My daughter, a wildlife biologist, makes friends with frogs.

Consider making your gardens frog friendly. Frogs require very little: food to eat, a certain amount of humidity and shade, a place to breed and reproduce, and a cool hiding spot. Mulch and compost will attract insects to your garden and frogs love them. In fact, they’ll keep insects from destroying the plants in your beds. Slugs, snails, beetles, mosquitoes, cockroaches, moths and flies are some of their favorite fare.

To create a frog friendly environment in your garden, consider a small pond. Any clean, non-metallic container can be used to hold water. Even a child’s plastic wading pool can be used. Covering the bottom with beach rock or river stones makes an attractive little pool that can stay above ground, or be buried. Water should be free of chemicals, including chlorine. (Let chlorinated water stand in the sun for a few days to let the chlorine dissipate.) Spare, chemical-free water should be kept on hand to top up your pool as water evaporates. Ground dwelling frogs need a rough slope they can climb easily, or they may drown. A slant of rocks or branches leading from the water will work.

If you prefer, you can buy a pond kit. They come in various sizes, with and without recirculating pumps. We bought my Dad the pond kit below for Christmas one year. It’s fairly small, but large enough to make an attractive water feature in his garden — the birds love it too! This kit came from Sears and was priced at just over $100. Most garden centers and hardware stores carry the same, or similar, kits.

8 x 10 pond kit with recirculating pump

Many irises, lilies, violets, rushes, some hostas, and dwarf cattails are a few of the plants that do very well around the perimeter of a pond and will provide shelter and shade for frogs. Floating water plants, such as water lilies, provide an easy resting place for the critters once they leave the water.

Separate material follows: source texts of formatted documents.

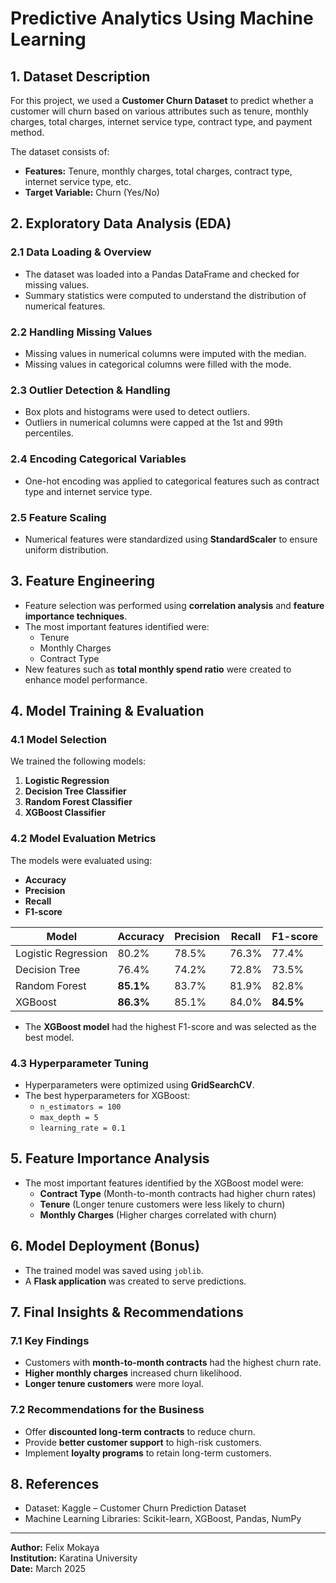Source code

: # Predictive Analytics Using Machine Learning

## 1. Dataset Description

For this project, we used a **Customer Churn Dataset** to predict whether a customer will churn based on various attributes such as tenure, monthly charges, total charges, internet service type, contract type, and payment method.

The dataset consists of:
- **Features:** Tenure, monthly charges, total charges, contract type, internet service type, etc.
- **Target Variable:** Churn (Yes/No)

## 2. Exploratory Data Analysis (EDA)

### 2.1 Data Loading & Overview
- The dataset was loaded into a Pandas DataFrame and checked for missing values.
- Summary statistics were computed to understand the distribution of numerical features.

### 2.2 Handling Missing Values
- Missing values in numerical columns were imputed with the median.
- Missing values in categorical columns were filled with the mode.

### 2.3 Outlier Detection & Handling
- Box plots and histograms were used to detect outliers.
- Outliers in numerical columns were capped at the 1st and 99th percentiles.

### 2.4 Encoding Categorical Variables
- One-hot encoding was applied to categorical features such as contract type and internet service type.

### 2.5 Feature Scaling
- Numerical features were standardized using **StandardScaler** to ensure uniform distribution.

## 3. Feature Engineering
- Feature selection was performed using **correlation analysis** and **feature importance techniques**.
- The most important features identified were:
  - Tenure
  - Monthly Charges
  - Contract Type
- New features such as **total monthly spend ratio** were created to enhance model performance.

## 4. Model Training & Evaluation

### 4.1 Model Selection
We trained the following models:
1. **Logistic Regression**
2. **Decision Tree Classifier**
3. **Random Forest Classifier**
4. **XGBoost Classifier**

### 4.2 Model Evaluation Metrics
The models were evaluated using:
- **Accuracy**
- **Precision**
- **Recall**
- **F1-score**

| Model | Accuracy | Precision | Recall | F1-score |
|--------|----------|------------|--------|----------|
| Logistic Regression | 80.2% | 78.5% | 76.3% | 77.4% |
| Decision Tree | 76.4% | 74.2% | 72.8% | 73.5% |
| Random Forest | **85.1%** | 83.7% | 81.9% | 82.8% |
| XGBoost | **86.3%** | 85.1% | 84.0% | **84.5%** |

- The **XGBoost model** had the highest F1-score and was selected as the best model.

### 4.3 Hyperparameter Tuning
- Hyperparameters were optimized using **GridSearchCV**.
- The best hyperparameters for XGBoost:
  - `n_estimators = 100`
  - `max_depth = 5`
  - `learning_rate = 0.1`

## 5. Feature Importance Analysis
- The most important features identified by the XGBoost model were:
  - **Contract Type** (Month-to-month contracts had higher churn rates)
  - **Tenure** (Longer tenure customers were less likely to churn)
  - **Monthly Charges** (Higher charges correlated with churn)

## 6. Model Deployment (Bonus)
- The trained model was saved using `joblib`.
- A **Flask application** was created to serve predictions.

## 7. Final Insights & Recommendations
### 7.1 Key Findings
- Customers with **month-to-month contracts** had the highest churn rate.
- **Higher monthly charges** increased churn likelihood.
- **Longer tenure customers** were more loyal.

### 7.2 Recommendations for the Business
- Offer **discounted long-term contracts** to reduce churn.
- Provide **better customer support** to high-risk customers.
- Implement **loyalty programs** to retain long-term customers.

## 8. References
- Dataset: Kaggle – Customer Churn Prediction Dataset
- Machine Learning Libraries: Scikit-learn, XGBoost, Pandas, NumPy

---
**Author:** Felix Mokaya  
**Institution:** Karatina University  
**Date:** March 2025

A couple of considerations while creating a froggy habitat — while you want a certain amount of shade, your frog pond also needs sun, so keep the position and density of your trees in mind when selecting a spot for this water feature. Avoid using any chemicals around your frog pond as insecticides and chemical fertilizers are easily absorbed through a frog’s skin and they may eat poisoned insects. And keep your pond free of debris, such as fallen leaves and twigs, or mown grass.

Things we have done to the environment have negatively affected frogs and their habitats. We drain marshes, fill in bogs, pollute streams, and clear cut forests, destroying areas where frogs normally live and breed. It’s a LEAP year! Be a friend and invite some frogs to your garden this summer.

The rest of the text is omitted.